Thursday 15 December 2011

Budget 2012 – Good for Bioenergy?

Despite the general wielding of the axe to public expenditure, the 2012 budget was fairly positive for the bioenergy sector. For starters, the VAT rate on energy remained at 13.5%, whereas all items charged at the Standard rate experience a defacto 2% price hike.

Mainly due to lobbying of the Irish Bioenergy Association and its members, a VAT anomaly that unfairly penalised district heating was adjusted. Prior to the budget, Revenue had issued an opinion that the sale of hot water was at the Standard rate, but a welcome announcement in the budget was to reduce this to the 13.5% rate.

The cost to the exchequer of this measure is minimal as to-date, district heating, which is widely adopted in continental Europe is non-existent in Ireland (with some notable exceptions).

This announcement effectively reduces the cost of district heating to potential end users and levels the playing field in terms of choosing their method of heat supply. District heating is closely associated with biomass heating, as it allows multiple consumers to take advantage of lower cost fuel, while also dividing the high initial costs of installing biomass technology.

A surprising aspect of this announcement is that Revenue communicated during the year that it would be contravening EU tax harmonisation agreements to reduce the VAT rate on district heating.

Carbon taxation
Carbon tax, vociferously opposed by farmers and road users alike, is a blunt but highly effective instrument in gradually shifting consumers to renewable fuels, such as wood chip, wood pellets or transport biofuels.

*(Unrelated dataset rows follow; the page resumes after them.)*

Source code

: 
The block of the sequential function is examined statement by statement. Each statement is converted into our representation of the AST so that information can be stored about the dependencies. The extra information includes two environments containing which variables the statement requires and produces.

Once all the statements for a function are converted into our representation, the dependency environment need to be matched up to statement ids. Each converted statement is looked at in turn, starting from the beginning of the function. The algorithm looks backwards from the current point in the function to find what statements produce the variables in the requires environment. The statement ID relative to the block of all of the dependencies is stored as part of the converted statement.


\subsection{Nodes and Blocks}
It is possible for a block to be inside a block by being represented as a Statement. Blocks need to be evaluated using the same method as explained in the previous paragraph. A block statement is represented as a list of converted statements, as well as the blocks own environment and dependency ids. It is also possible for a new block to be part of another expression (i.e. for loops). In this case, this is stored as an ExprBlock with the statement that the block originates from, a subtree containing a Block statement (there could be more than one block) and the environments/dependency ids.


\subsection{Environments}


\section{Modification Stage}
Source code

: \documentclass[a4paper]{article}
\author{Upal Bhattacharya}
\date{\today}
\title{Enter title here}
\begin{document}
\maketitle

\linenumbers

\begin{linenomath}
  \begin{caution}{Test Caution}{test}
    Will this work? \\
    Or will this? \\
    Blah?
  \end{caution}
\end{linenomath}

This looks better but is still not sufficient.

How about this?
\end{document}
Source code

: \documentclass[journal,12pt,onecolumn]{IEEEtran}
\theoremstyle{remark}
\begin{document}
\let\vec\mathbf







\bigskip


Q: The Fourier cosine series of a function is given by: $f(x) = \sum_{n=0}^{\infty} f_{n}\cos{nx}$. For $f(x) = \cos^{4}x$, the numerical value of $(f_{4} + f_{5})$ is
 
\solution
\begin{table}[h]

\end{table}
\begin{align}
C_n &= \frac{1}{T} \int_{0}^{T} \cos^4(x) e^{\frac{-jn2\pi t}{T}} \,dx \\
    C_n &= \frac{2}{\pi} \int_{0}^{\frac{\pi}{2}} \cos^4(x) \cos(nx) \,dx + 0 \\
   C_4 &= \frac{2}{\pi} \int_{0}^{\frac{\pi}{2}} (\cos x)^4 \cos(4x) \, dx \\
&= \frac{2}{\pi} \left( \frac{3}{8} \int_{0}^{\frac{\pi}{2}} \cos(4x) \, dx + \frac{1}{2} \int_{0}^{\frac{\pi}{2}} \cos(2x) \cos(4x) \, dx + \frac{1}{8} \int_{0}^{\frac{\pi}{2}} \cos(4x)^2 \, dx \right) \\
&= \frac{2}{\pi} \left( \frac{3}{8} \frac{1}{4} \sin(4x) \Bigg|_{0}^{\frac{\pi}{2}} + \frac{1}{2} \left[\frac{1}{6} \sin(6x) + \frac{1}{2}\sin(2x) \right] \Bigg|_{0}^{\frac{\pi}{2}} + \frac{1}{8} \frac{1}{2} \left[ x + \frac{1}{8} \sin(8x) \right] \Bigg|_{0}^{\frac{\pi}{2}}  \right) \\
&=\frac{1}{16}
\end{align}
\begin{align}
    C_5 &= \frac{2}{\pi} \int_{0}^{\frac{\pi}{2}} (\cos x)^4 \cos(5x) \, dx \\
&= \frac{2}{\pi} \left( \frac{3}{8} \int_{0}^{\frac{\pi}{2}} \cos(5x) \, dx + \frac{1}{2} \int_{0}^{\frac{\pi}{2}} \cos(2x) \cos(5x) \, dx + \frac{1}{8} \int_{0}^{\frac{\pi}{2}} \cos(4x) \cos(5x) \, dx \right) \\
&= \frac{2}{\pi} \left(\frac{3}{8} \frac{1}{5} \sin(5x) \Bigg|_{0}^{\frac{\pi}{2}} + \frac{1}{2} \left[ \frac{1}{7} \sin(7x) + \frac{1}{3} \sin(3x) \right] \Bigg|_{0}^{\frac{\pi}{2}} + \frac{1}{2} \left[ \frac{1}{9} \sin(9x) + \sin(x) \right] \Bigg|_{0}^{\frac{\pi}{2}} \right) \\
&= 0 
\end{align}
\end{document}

The carbon tax was increased from €15 to €20 per tonne of CO2 equivalent in the budget. The net effect of this was to add 1% to the cost of petrol and auto-diesel and almost 2% to home heating oils and natural gas. Biomass fuels are exempt from carbon tax as they are CO2 neutral (although this status was achieved for biofuels only after previous lobbying efforts!). The result is to improve the competitiveness of biofuels compared with fossil fuels. However the most carbon intensive fossil fuels – Coal and peat did not have increases in carbon tax. Meanwhile we may also note that the carbon tax in Sweden is currently €90/t of CO2 equivalent.

Energy crop establishment grants
Bioenergy crop grants were suspended during 2011 but their renewal was announced by the Department of Agriculture with €1.6m set aside to allow 50% funding contribution to farmers ready to invest in energy crops. This will facilitate the planting of up to 1,400 ha of energy crops, although farmers now have only until the 18th January to make a decision to plant next year. 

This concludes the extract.